I am not sure sure what is causing it, but it takes a solid 2 to 3 minutes on my computer before it does anything. I load a file and it feels like it freezes and firefox gave me a warning banner that the tab was causing all of firefox to slow down. Same thing is Chrome and I have a i7-10750h. Some people might mistake that for it not working since there is not UI feedback of anything happening. Windows 10.

I got two different tracks to work, and it's clear that one was a lot harder to process than the other. It took noticeably more time on the second one, to start and the CPU utilization was higher as well. They were both instrumental tracks in the same format and around the same length. The one simpler to process was the instrumental of Britney Spear's Baby One More Time. The harder one was Porter Robinson's Divinity.

Neither audio had an effect similar to the one from the demo video, but were interesting regardless. They both looked like how I imagine sound waves echo and bounce around if contained in a cube shape.

I appreciate the notebook writeup where you described the goals because the visualization wasn't inherently intuitive with the sound. I chose much more complex tones than your demo. I imagine the feature extraction is much easier on isolated sounds. This reminds me a lot of project milkdrop and so I was expecting it to be closer to that but in 3d. That was probably a misunderstanding on my part of the goals for this.

I think exposing more parameters about how features get mapped and scaled would be really helpful in making it feel more intuitive. Zooming the cube in and out is nice but didn't seem to help convey more information with the tracks I chose. If anything it got in the way because on my computer the zoom sensitivity was very very high.

I look forward to seeing where this goes.

1 comments

rslice 1322 days ago

Thank you for your thoughtful comment! This is by no means a product, it's more of a way for me to test an idea and share it with the community.

This demo is meant for small audio samples. My initial goal was to use it to visualize and compare drum samples by looking at their 'spatial signature'.

Right now, I'm using arbitrarily defined 'shapes' (sphere and tube) but the goal is to recover those from real-world data. Unfortunately, building the appropriate data-set and the model to go with it is currently out of my reach but I know that's how my brain sort of learned these audio/spatial associations.

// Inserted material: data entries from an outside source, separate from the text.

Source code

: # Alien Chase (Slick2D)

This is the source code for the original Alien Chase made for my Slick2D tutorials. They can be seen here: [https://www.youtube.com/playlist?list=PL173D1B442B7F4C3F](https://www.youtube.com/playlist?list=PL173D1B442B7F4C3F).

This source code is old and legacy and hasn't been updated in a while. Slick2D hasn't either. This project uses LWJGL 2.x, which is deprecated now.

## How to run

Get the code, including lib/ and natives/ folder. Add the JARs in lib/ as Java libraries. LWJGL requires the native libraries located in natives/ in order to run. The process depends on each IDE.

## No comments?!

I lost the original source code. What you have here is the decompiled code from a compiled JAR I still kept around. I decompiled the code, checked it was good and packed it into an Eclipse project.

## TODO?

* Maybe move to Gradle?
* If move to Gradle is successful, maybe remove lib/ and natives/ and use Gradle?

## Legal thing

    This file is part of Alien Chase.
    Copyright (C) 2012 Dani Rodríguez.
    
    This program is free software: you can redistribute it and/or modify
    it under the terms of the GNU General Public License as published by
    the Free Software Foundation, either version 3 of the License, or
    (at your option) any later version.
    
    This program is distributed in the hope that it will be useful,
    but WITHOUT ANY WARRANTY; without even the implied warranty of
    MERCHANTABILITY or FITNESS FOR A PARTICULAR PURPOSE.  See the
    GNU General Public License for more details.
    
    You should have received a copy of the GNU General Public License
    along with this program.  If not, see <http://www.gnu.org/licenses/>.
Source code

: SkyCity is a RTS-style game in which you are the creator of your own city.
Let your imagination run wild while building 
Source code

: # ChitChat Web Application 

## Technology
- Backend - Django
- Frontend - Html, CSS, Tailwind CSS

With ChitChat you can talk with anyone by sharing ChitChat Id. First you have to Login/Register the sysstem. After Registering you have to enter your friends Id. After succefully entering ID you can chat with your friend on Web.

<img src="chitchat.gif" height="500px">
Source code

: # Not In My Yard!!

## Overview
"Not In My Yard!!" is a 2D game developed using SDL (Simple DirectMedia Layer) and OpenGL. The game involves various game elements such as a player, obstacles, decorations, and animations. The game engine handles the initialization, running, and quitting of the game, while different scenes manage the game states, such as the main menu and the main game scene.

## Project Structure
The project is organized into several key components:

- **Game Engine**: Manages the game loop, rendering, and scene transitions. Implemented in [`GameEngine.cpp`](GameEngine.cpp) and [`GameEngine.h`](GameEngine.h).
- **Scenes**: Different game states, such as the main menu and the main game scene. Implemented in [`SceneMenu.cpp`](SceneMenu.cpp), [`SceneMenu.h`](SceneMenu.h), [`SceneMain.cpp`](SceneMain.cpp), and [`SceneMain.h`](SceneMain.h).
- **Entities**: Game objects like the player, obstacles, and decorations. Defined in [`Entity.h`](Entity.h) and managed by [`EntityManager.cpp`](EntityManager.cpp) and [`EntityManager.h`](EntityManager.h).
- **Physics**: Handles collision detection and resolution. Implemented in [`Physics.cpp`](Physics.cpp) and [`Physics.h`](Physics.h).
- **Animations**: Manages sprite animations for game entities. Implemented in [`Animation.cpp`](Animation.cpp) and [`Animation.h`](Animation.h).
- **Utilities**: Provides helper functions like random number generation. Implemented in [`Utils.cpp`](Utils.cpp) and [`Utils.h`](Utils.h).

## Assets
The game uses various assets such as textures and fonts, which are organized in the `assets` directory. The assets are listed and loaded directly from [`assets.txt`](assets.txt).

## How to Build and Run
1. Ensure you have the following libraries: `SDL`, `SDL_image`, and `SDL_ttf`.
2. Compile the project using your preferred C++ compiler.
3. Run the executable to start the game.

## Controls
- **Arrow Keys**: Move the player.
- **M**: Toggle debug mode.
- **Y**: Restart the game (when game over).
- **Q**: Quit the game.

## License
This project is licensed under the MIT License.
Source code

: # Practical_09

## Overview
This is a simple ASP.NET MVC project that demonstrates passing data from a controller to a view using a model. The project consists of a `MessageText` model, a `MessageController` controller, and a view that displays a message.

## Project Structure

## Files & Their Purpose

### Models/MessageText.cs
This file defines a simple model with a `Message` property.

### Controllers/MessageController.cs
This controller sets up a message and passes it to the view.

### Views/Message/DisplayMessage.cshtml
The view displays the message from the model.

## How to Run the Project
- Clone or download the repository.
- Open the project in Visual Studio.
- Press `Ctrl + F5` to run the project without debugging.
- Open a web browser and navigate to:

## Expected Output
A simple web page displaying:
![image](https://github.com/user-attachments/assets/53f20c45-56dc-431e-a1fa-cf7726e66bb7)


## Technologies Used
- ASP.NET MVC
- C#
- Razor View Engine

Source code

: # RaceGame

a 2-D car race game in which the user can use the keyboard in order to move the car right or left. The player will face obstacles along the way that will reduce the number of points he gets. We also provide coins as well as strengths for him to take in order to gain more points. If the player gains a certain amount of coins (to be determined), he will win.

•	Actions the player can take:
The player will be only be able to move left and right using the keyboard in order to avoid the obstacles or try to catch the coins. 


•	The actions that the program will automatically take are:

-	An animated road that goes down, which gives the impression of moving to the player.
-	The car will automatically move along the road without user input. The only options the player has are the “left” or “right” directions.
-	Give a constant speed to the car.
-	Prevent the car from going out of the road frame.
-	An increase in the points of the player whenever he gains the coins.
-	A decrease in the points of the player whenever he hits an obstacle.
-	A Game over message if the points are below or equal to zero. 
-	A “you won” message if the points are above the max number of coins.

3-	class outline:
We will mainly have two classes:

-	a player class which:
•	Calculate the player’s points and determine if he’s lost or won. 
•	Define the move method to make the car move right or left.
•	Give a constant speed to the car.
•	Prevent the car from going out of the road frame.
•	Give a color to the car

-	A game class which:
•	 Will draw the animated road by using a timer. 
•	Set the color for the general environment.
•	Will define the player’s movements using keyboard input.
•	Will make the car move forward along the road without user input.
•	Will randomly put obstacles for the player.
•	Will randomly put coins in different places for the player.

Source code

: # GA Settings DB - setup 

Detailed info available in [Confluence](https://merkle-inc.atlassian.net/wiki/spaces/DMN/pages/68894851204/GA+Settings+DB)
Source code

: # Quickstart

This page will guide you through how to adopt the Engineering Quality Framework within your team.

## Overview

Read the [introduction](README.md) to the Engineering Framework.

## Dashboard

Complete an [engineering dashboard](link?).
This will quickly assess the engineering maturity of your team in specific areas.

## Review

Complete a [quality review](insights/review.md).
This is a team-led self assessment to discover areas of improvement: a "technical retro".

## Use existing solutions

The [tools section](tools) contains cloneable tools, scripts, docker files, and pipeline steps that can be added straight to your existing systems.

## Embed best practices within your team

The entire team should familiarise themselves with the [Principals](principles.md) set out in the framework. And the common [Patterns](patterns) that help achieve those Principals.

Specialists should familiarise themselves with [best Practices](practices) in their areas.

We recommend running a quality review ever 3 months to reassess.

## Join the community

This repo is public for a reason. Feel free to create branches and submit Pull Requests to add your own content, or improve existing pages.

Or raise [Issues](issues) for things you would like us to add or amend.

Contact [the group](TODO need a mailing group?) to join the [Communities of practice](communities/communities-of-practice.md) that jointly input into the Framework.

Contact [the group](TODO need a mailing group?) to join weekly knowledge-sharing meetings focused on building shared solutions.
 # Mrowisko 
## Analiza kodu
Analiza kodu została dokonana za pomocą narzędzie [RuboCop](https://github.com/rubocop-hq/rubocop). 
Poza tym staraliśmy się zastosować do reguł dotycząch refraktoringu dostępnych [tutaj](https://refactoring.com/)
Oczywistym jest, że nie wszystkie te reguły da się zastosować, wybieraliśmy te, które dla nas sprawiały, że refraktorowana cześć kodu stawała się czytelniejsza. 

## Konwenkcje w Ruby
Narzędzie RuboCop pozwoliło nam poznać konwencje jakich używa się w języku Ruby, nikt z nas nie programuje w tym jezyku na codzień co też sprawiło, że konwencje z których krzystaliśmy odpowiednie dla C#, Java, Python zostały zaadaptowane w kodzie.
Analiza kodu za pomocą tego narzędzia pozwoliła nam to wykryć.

In order for this to work on complete tracks, I would need to add source separation, transcription and some form of information compression.

Additionally, I'm working on ways to deal with richer sounds, by laying them out in space or by splitting them into 'voices of unison'. Here's a demo of what it would look like: https://imgur.com/gallery/gkFPXXu

There are two directions I could take this, either making music from interacting with spatial representations or building spatial representations from music. I don't have the bandwidth to do both alone so I would love to work on it with other developers.